5 Steps to Digitize Your Business and Stay Ahead of the Competition

5 Steps to Digitize Your Business and Stay Ahead of the Competition
Published On December 25, 2020
Follow these 5 steps to digitize your business and be ready for a post-pandemic transformation.With COVID vaccines now rolling out, we can start to envision a day when the workplace will return to normal — whatever "normal" means.
To say the pandemic has had an impact on our lives would be an understatement. From the way we interact with friends and family to our everyday routines and workplaces, there’s not a part of our lives that hasn’t been touched by COVID-19.
In the past year, people have not only found new ways to regularly communicate with far away friends but have discovered ways to be productive outside the traditional office setting. After almost a year of working remotely, many employees and businesses may no longer see the need to come to the office everyday.
With large scale return to offices still a quarter or two away, now is the time to begin forming and implementing plans to make the new normal better — before your office returns to regular activity levels again. Doing so now will put you ahead of the competition that's still languishing in a world of paper.
Well before the pandemic was on anyone's radar, research showed 70% of businesses already had digital transformation plans in place. In 2019 alone, companies had earmarked 2 trillion for digital transformation.
In addition to providing instant file access for remote employees, there are environmental, space, compliance and cost benefits to getting rid of the paper.

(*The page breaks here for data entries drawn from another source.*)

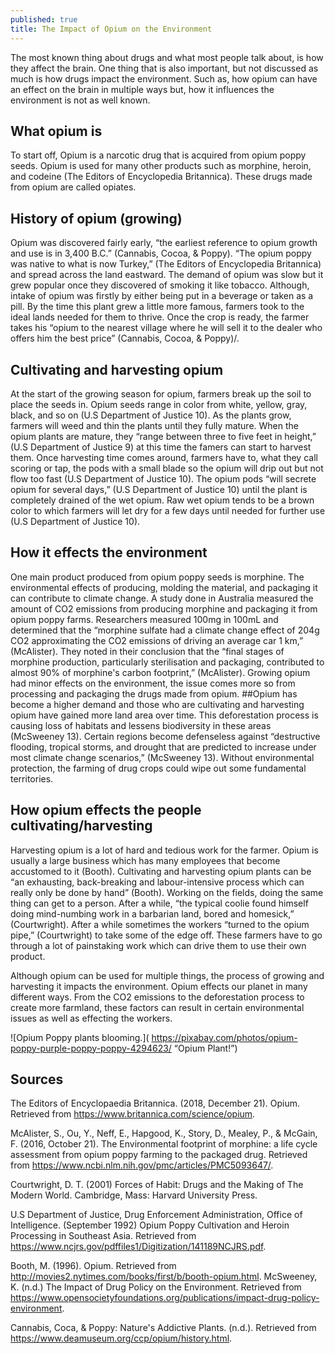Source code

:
 ```yaml
---
published: true
title: The Impact of Opium on the Environment
---
```

The most known thing about drugs and what most people talk about, is how they affect the brain. One thing that is also important, but not discussed as much is how drugs impact the environment. Such as, how opium can have an effect on the brain in multiple ways but, how it influences the environment is not as well known. 

## What opium is
To start off, Opium is a narcotic drug that is acquired from opium poppy seeds. Opium is used for many other products such as morphine, heroin, and codeine (The Editors of Encyclopedia Britannica). These drugs made from opium are called opiates. 

## History of opium (growing)
Opium was discovered fairly early, “the earliest reference to opium growth and use is in 3,400 B.C.” (Cannabis, Cocoa, & Poppy). “The opium poppy was native to what is now Turkey,” (The Editors of Encyclopedia Britannica) and spread across the land eastward. The demand of opium was slow but it grew popular once they discovered of smoking it like tobacco. Although, intake of opium was firstly by either being put in a beverage or taken as a pill. By the time this plant grew a little more famous, farmers took to the ideal lands needed for them to thrive. Once the crop is ready, the farmer takes his “opium to the nearest village where he will sell it to the dealer who offers him the best price” (Cannabis, Cocoa, & Poppy)/. 

## Cultivating and harvesting opium
At the start of the growing season for opium, farmers break up the soil to place the seeds in. Opium seeds range in color from white, yellow, gray, black, and so on (U.S Department of Justice 10). As the plants grow, farmers will weed and thin the plants until they fully mature. When the opium plants are mature, they “range between three to five feet in height,” (U.S Department of Justice 9) at this time the famers can start to harvest them. Once harvesting time comes around, farmers have to, what they call scoring or tap, the pods with a small blade so the opium will drip out but not flow too fast (U.S Department of Justice 10). The opium pods “will secrete opium for several days,” (U.S Department of Justice 10) until the plant is completely drained of the wet opium. Raw wet opium tends to be a brown color to which farmers will let dry for a few days until needed for further use (U.S Department of Justice 10).  

## How it effects the environment
One main product produced from opium poppy seeds is morphine. The environmental effects of producing, molding the material, and packaging it can contribute to climate change. A study done in Australia measured the amount of CO2 emissions from producing morphine and packaging it from opium poppy farms. Researchers measured 100mg in 100mL and determined that the “morphine sulfate had a climate change effect of 204g CO2 approximating the CO2 emissions of driving an average car 1 km,” (McAlister). They noted in their conclusion that the “final stages of morphine production, particularly sterilisation and packaging, contributed to almost 90% of morphine's carbon footprint,” (McAlister). Growing opium had minor effects on the environment, the issue comes more so from processing and packaging the drugs made from opium. 
##Opium has become a higher demand and those who are cultivating and harvesting opium have gained more land area over time. This deforestation process is causing loss of habitats and lessens biodiversity in these areas (McSweeney 13). Certain regions become defenseless against “destructive flooding, tropical storms, and drought that are predicted to increase under most climate change scenarios,” (McSweeney 13). Without environmental protection, the farming of drug crops could wipe out some fundamental territories. 

## How opium effects the people cultivating/harvesting
Harvesting opium is a lot of hard and tedious work for the farmer. Opium is usually a large business which has many employees that become accustomed to it (Booth). Cultivating and harvesting opium plants can be “an exhausting, back-breaking and labour-intensive process which can really only be done by hand” (Booth). Working on the fields, doing the same thing can get to a person. After a while, “the typical coolie found himself doing mind-numbing work in a barbarian land, bored and homesick,” (Courtwright). After a while sometimes the workers “turned to the opium pipe,” (Courtwright) to take some of the edge off. These farmers have to go through a lot of painstaking work which can drive them to use their own product. 

Although opium can be used for multiple things, the process of growing and harvesting it impacts the environment. Opium effects our planet in many different ways. From the CO2 emissions to the deforestation process to create more farmland, these factors can result in certain environmental issues as well as effecting the workers. 

 
![Opium Poppy plants blooming.]( https://pixabay.com/photos/opium-poppy-purple-poppy-poppy-4294623/ “Opium Plant!”)




## Sources
The Editors of Encyclopaedia Britannica. (2018, December 21). Opium. Retrieved from https://www.britannica.com/science/opium. 

McAlister, S., Ou, Y., Neff, E., Hapgood, K., Story, D., Mealey, P., & McGain, F. (2016, October 21). The Environmental footprint of morphine: a life cycle assessment from opium poppy farming to the packaged drug. Retrieved from https://www.ncbi.nlm.nih.gov/pmc/articles/PMC5093647/. 

Courtwright, D. T. (2001) Forces of Habit: Drugs and the Making of The Modern World. Cambridge, Mass: Harvard University Press.

U.S Department of Justice, Drug Enforcement Administration, Office of Intelligence. (September 1992) Opium Poppy Cultivation and Heroin Processing in Southeast Asia. Retrieved from https://www.ncjrs.gov/pdffiles1/Digitization/141189NCJRS.pdf.

Booth, M. (1996). Opium. Retrieved from http://movies2.nytimes.com/books/first/b/booth-opium.html.
McSweeney, K. (n.d.) The Impact of Drug Policy on the Environment. Retrieved from https://www.opensocietyfoundations.org/publications/impact-drug-policy-environment.

Cannabis, Coca, & Poppy: Nature's Addictive Plants. (n.d.). Retrieved from https://www.deamuseum.org/ccp/opium/history.html.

To help set your team on the path to creating a tailored digitization plan, here are the five steps we’ve put together:
Set Goals for Digitization
Digitization for the sake of digitization isn't good enough. You need to know your reasons before proceeding. Identifying why you want to digitize can help you better connect with the partners, vendors and stakeholders. There is no one correct answer; it'll be different for each business. For example, a plan that is rooted in sustainability may have different digitization goals from a cybersecurity-driven approach.
Don't Save Everything by Default
"Digitize everything" isn't a plan. First, you need to decide what your organization needs and conduct an in-depth audit. Maybe you'll decide you do need to keep everything. But if you have stacks of paper invoices since 1977 marked "paid" and there's no chance you'll need them again, then you'd be wasting time, money and gigabyte space digitizing them.
You want to do a deep inventory of the paperwork your business already has and decide what needs saving first and what doesn’t. Anything your team does not want to keep should be securely disposed of. Following this inventory, you’ll then need a plan for an imaging process. An audit that digs into the past will help you consolidate for the future.
Establish Processes and Procedures
Your post-COVID, post-imaging business life needs to have firm processes in place. How will paperwork be imaged? What happens to the paperwork after it is digitized? How long are different items stored digitally, and what is a safe process for getting rid of them? For instance, if your business takes orders by credit card, maybe you decide orders are saved for three years, tax-related documents for five years and contracts for 10 years.
Without addressing how your business wants to discard out-of-date or unused paper files, you’re putting confidential information at risk. By setting forth clearly outlined digitization processes from the onset, your team’s digitization effort will be more successful.
Plan for Security Needs
Despite the headlines we hear about hackers and data breaches, digitization with a robust security plan is key. And, increasingly, it is also the law to protect client’s private information. Yes, hackers can access poorly defended data. But a disaster like a fire can incinerate years of data, and your business could be gone forever. Once a paper is gone, there's no getting it back.
With digitization, the chances of that type of failure are remote. So, as your business refines its digital plan, a cybersecurity blueprint should be constructed concurrently. For safeguarding extremely sensitive data, an off-site, air-gapped storage option may be the answer.
Know the Data Laws
If you keep credit card information, medical data or financial information stored in unsecured document files, you aren't just making a poor security choice — you are also exposing your company to potentially hefty fines and penalties from regulators. An increasing number of entities are imposing laws that protect consumer privacy. The days of being lax with data are over.
Don't Skimp on Training
Lastly, you can't implement a digitization plan and just expect everyone to instantly fall into the new routine. Employees will need to be trained, tasks must be delegated, and everyone will need some time to get comfortable with the new system. Your company will also need to assemble a team of vendors, software and stakeholders to make your plan work.
Digitization is a way of providing a road map for data to travel. Now that you have the steps to begin your company's digitization journey, start planning today and you'll find a post-COVID world that isn't just normal, but better.